Lawyers in France have said banning the hijab would be targeted discrimination against Muslim women and violate the French constitution.

A planned hijab ban if French presidential candidate Marine Le Pen is elected would come “little by little” and would be determined by lawmakers, her allies said on Monday of a move critics and allies alike said would be hard to implement.

The remarks, on one of the main issues of dispute in French politics in recent years, marked a shift in tone as the far-right core of Le Pen’s programme comes under closer scrutiny less than a week ahead of the final presidential vote.

Louis Aliot, the far-right mayor of Perpignan and former life companion of Le Pen, said in an interview with France Inter radio that the hijab ban was one of several political tools to fight “Islamism”, but that its implementation needed to come “progressively”.

The ban should target state-run services first, he said, before being widened “little by little”. “There will be a debate in parliament and then, the choice will be made,” he said.

Another Le Pen ally, David Rachline, the mayor of the Mediterranean town of Frejus, also on Monday appeared to soften his stance. “We don’t want to attack people… all those women wearing a hijab are not Islamists”, he said.

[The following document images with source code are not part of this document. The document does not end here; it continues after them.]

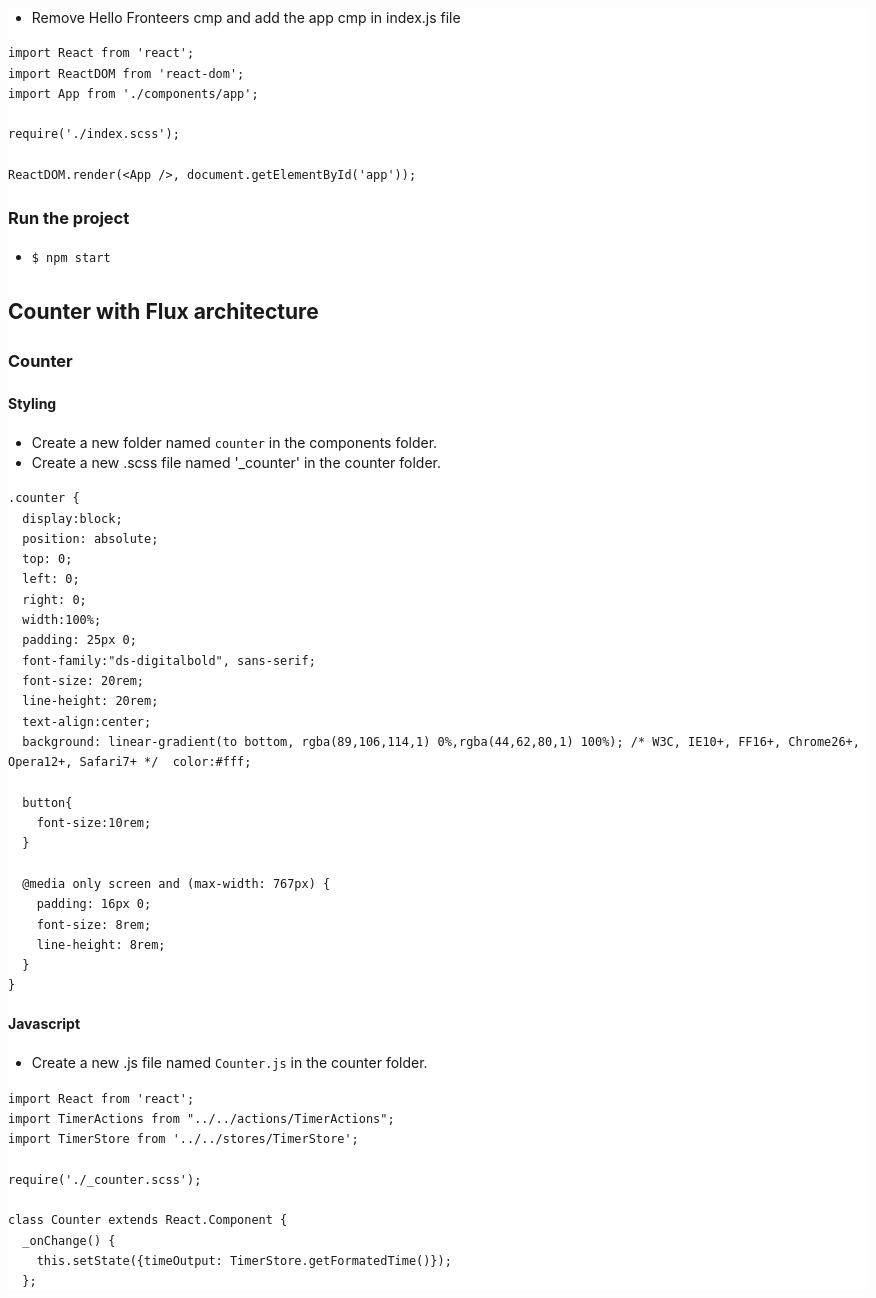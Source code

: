 * Remove Hello Fronteers cmp and add the app cmp in index.js file
```
import React from 'react';
import ReactDOM from 'react-dom';
import App from './components/app';

require('./index.scss');

ReactDOM.render(<App />, document.getElementById('app'));

```

### Run the project
* ```$ npm start```

## Counter with Flux architecture

### Counter

#### Styling
* Create a new folder named `counter` in the components folder.
* Create a new .scss file named '_counter' in the counter folder.
```
.counter {
  display:block;
  position: absolute;
  top: 0;
  left: 0;
  right: 0;
  width:100%;
  padding: 25px 0;
  font-family:"ds-digitalbold", sans-serif;
  font-size: 20rem;
  line-height: 20rem;
  text-align:center;
  background: linear-gradient(to bottom, rgba(89,106,114,1) 0%,rgba(44,62,80,1) 100%); /* W3C, IE10+, FF16+, Chrome26+, Opera12+, Safari7+ */  color:#fff;

  button{
    font-size:10rem;
  }

  @media only screen and (max-width: 767px) {
    padding: 16px 0;
    font-size: 8rem;
    line-height: 8rem;
  }
}
```

#### Javascript
* Create a new .js file named `Counter.js` in the counter folder.
```
import React from 'react';
import TimerActions from "../../actions/TimerActions";
import TimerStore from '../../stores/TimerStore';

require('./_counter.scss');

class Counter extends React.Component {
  _onChange() {
    this.setState({timeOutput: TimerStore.getFormatedTime()});
  };
```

Le Pen has previously said that the hijab could not be viewed as the sign of a person’s religious belief, but was an “Islamist uniform” that needed to be banned from French public space.

She has in recent years moved to soften her image, shifting her focus away from identity issues towards purchasing power, the number one priority for French voters, but she has not shed far-right policies from her election programme. 

Issues linked to France’s Muslim population, one of the largest in Europe, have become a hot-button issue in a country that has seen a series of deadly extremist attacks in recent years. 

Lawyers in France have said banning the hijab would be targeted discrimination against Muslim women and violate the French constitution.

Le Pen’s rival President Emmanuel Macron last week met a woman on the campaign trail who told him she wore the headscarf by her own choice and viewed herself as a “feminist”, to which Macron replied: “This is the best answer to all the nonsense.”

In contrast, Le Pen on Friday looked sheepish when she was approached by a woman wearing a hijab before cameras, who told her to “leave the Muslims alone”, adding: “We are French, we love this country”.

A day after the incident, Le Pen said she acknowledged that the issue was “complex”, adding that parliament would have its say on the decision and that, thanks to her suggested citizens’ referendum, any unwanted law could be revoked.